In the permanent solution scenario, piracy is eradicated in the region over the next decade through a combination of initiatives at sea and onshore with lasting, sustainable impact against the threat of piracy. This includes improved economic opportunities in Somalia to effectively stem the tide of willing piracy recruits.
“A combined international effort, including active involvement by GCC countries, is critical to the realisation of a permanent solution scenario,” said Dr. Abdulwahab Al-Sadoun.
Even in the “best-case” scenario, when all measures are successfully implemented, and root-causes are fixed, the real piracy threat is expected to remain for at least the next 10 years. Regardless of which scenario ultimately plays out, the report says the solution requires a combination of both short and long-term measures, including plans for the economic development of the Somali nation.
“Given an approximated USD 3 billion to USD 6.5 billion of estimated worldwide piracy costs are attributed to shipping costs around the Horn of Africa and scenario outcomes suggest continued impact on transport, business executives need to consider the situation could get worse before it gets better,” advised Dan Starta, managing director, AT Kearney.

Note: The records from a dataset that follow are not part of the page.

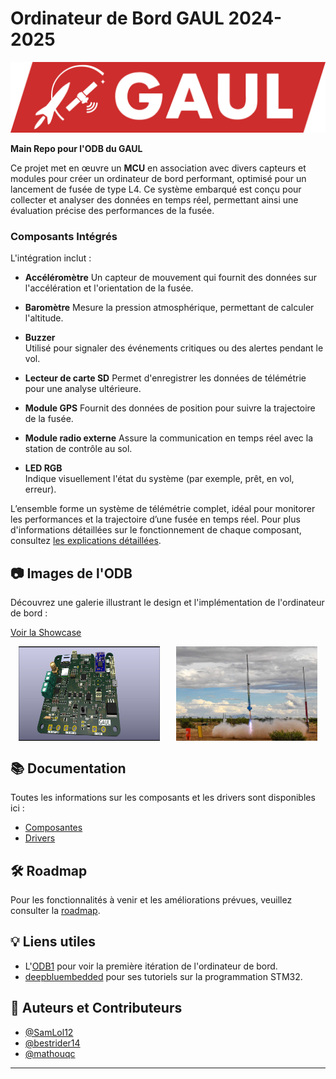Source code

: # **Ordinateur de Bord GAUL 2024-2025**

![GAUL Banner](Documentation/GAUL/logo-full.webp)

**Main Repo pour l'ODB du GAUL**

Ce projet met en œuvre un **MCU** en association avec divers capteurs et modules pour créer un ordinateur de bord performant, optimisé pour un lancement de fusée de type L4. Ce système embarqué est conçu pour collecter et analyser des données en temps réel, permettant ainsi une évaluation précise des performances de la fusée.

### **Composants Intégrés**
L'intégration inclut :

- **Accéléromètre**
  Un capteur de mouvement qui fournit des données sur l'accélération et l'orientation de la fusée.
  
- **Baromètre**
  Mesure la pression atmosphérique, permettant de calculer l'altitude.

- **Buzzer**  
  Utilisé pour signaler des événements critiques ou des alertes pendant le vol.

- **Lecteur de carte SD**
  Permet d'enregistrer les données de télémétrie pour une analyse ultérieure.

- **Module GPS**
  Fournit des données de position pour suivre la trajectoire de la fusée.

- **Module radio externe**
  Assure la communication en temps réel avec la station de contrôle au sol.

- **LED RGB**  
  Indique visuellement l'état du système (par exemple, prêt, en vol, erreur).

L’ensemble forme un système de télémétrie complet, idéal pour monitorer les performances et la trajectoire d’une fusée en temps réel. Pour plus d'informations détaillées sur le fonctionnement de chaque composant, consultez [les explications détaillées](./Documentation/Explications.md).

## 📷 Images de l'ODB
Découvrez une galerie illustrant le design et l'implémentation de l'ordinateur de bord :

[Voir la Showcase](./Documentation/Showcase.md)

<div style="display: flex; justify-content: space-around;">
  <img src="./Documentation/Showcase/ODB1_PCB.png" alt="ODB1" width="45%">
  <img src="./Documentation/Showcase/Rocket_Launch.jpg" alt="Rocket Launch" width="45%">
</div>

## 📚 Documentation
Toutes les informations sur les composants et les drivers sont disponibles ici :

- [Composantes](./Documentation/Composantes.md)
- [Drivers](./Documentation/Drivers.md)

## 🛠 Roadmap
Pour les fonctionnalités à venir et les améliorations prévues, veuillez consulter la [roadmap](./Documentation/Roadmap.md).

## 💡 Liens utiles
- L'[ODB1](https://github.com/GAULAvionique2023-2024/ODB1_Firmware) pour voir la première itération de l'ordinateur de bord.
- [deepbluembedded](https://deepbluembedded.com/stm32-arm-programming-tutorials/) pour ses tutoriels sur la programmation STM32.

## 👥 Auteurs et Contributeurs
- [@SamLol12](https://github.com/SamLol12)
- [@bestrider14](https://github.com/bestrider14)
- [@mathouqc](https://github.com/mathouqc)

---
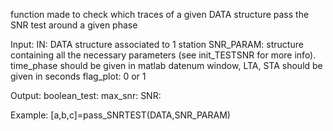   function made to check which traces of a given DATA structure pass the 
  SNR test around a given phase 
  
  Input:
      IN: DATA structure associated to 1 station
      SNR_PARAM: structure containing all the necessary parameters (see 
      init_TESTSNR for more info).
         time_phase should be given in matlab datenum
         window, LTA, STA should be given in seconds
      flag_plot: 0 or 1
      
  Output:
      boolean_test:
      max_snr:
      SNR:
       
   Example:
      [a,b,c]=pass_SNRTEST(DATA,SNR_PARAM)
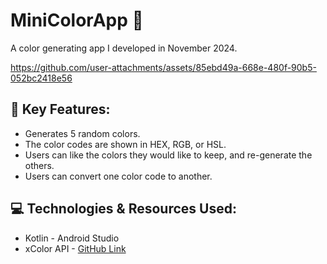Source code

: # MiniColorApp 🎨
A color generating app I developed in November 2024.

https://github.com/user-attachments/assets/85ebd49a-668e-480f-90b5-052bc2418e56


## 📄 Key Features:
- Generates 5 random colors.
- The color codes are shown in HEX, RGB, or HSL.
- Users can like the colors they would like to keep, and re-generate the others.
- Users can convert one color code to another.

## 💻 Technologies & Resources Used:
- Kotlin - Android Studio
- xColor API - [GitHub Link](https://github.com/cheatsnake/xColors-api)
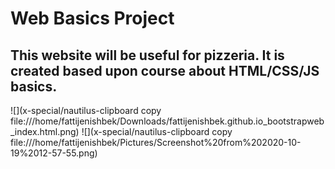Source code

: # Web Basics Project
## This website will be useful for pizzeria. It is created based upon course about HTML/CSS/JS basics.

![](x-special/nautilus-clipboard copy file:///home/fattijenishbek/Downloads/fattijenishbek.github.io_bootstrapweb_index.html.png)
![](x-special/nautilus-clipboard copy file:///home/fattijenishbek/Pictures/Screenshot%20from%202020-10-19%2012-57-55.png)
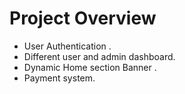 # Project Overview

- User Authentication .
- Different user and admin dashboard.
- Dynamic Home section Banner .
- Payment system.
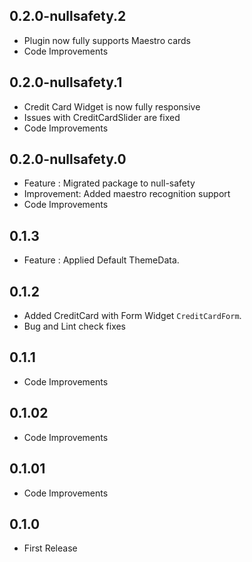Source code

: ## 0.2.0-nullsafety.2
*   Plugin now fully supports Maestro cards
*   Code Improvements

## 0.2.0-nullsafety.1
*   Credit Card Widget is now fully responsive
*   Issues with CreditCardSlider are fixed
*   Code Improvements

## 0.2.0-nullsafety.0
*   Feature : Migrated package to null-safety
*   Improvement: Added maestro recognition support
*   Code Improvements

## 0.1.3
*   Feature : Applied Default ThemeData.

## 0.1.2
*   Added CreditCard with Form Widget `CreditCardForm`.
*   Bug and Lint check fixes

## 0.1.1
*   Code Improvements

## 0.1.02
*   Code Improvements

## 0.1.01
*   Code Improvements


## 0.1.0
*   First Release
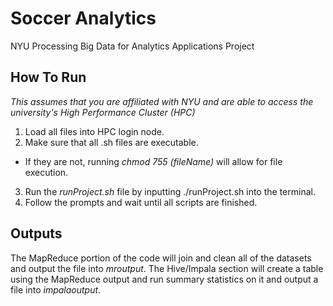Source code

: # Soccer Analytics
NYU Processing Big Data for Analytics Applications Project

## How To Run
*This assumes that you are affiliated with NYU and are able to access the university's High Performance Cluster (HPC)*

1. Load all files into HPC login node.
2. Make sure that all .sh files are executable.
- If they are not, running *chmod 755 (fileName)* will allow for file execution. 
3. Run the *runProject.sh* file by inputting ./runProject.sh into the terminal.
4. Follow the prompts and wait until all scripts are finished.


## Outputs
The MapReduce portion of the code will join and clean all of the datasets and output the file into *mroutput*.
The Hive/Impala section will create a table using the MapReduce output and run summary statistics on it and output a file into *impalaoutput*.




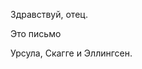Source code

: Здравствуй, отец.

Это письмо









Урсула, Скагге и Эллингсен.


<!--stackedit_data:
eyJoaXN0b3J5IjpbMjA1ODgwMzA3M119
-->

Piracy is symptomatic of the socio-economic predicament of the Somali nation and eradicating it depends on the economic future of Eastern Africa. Ultimately, the long-term solution must include rebuilding the country and providing alternative economic opportunities to “would-be” pirates addressing the root causes of piracy: the impoverished circumstances of many of the actors. The real problem of piracy will only be resolved with international community support on multiple levels. This includes governments considering actively engaging and financially supporting industry stakeholders involved in rebuilding Somalia because only a combined effort will eliminate piracy long term.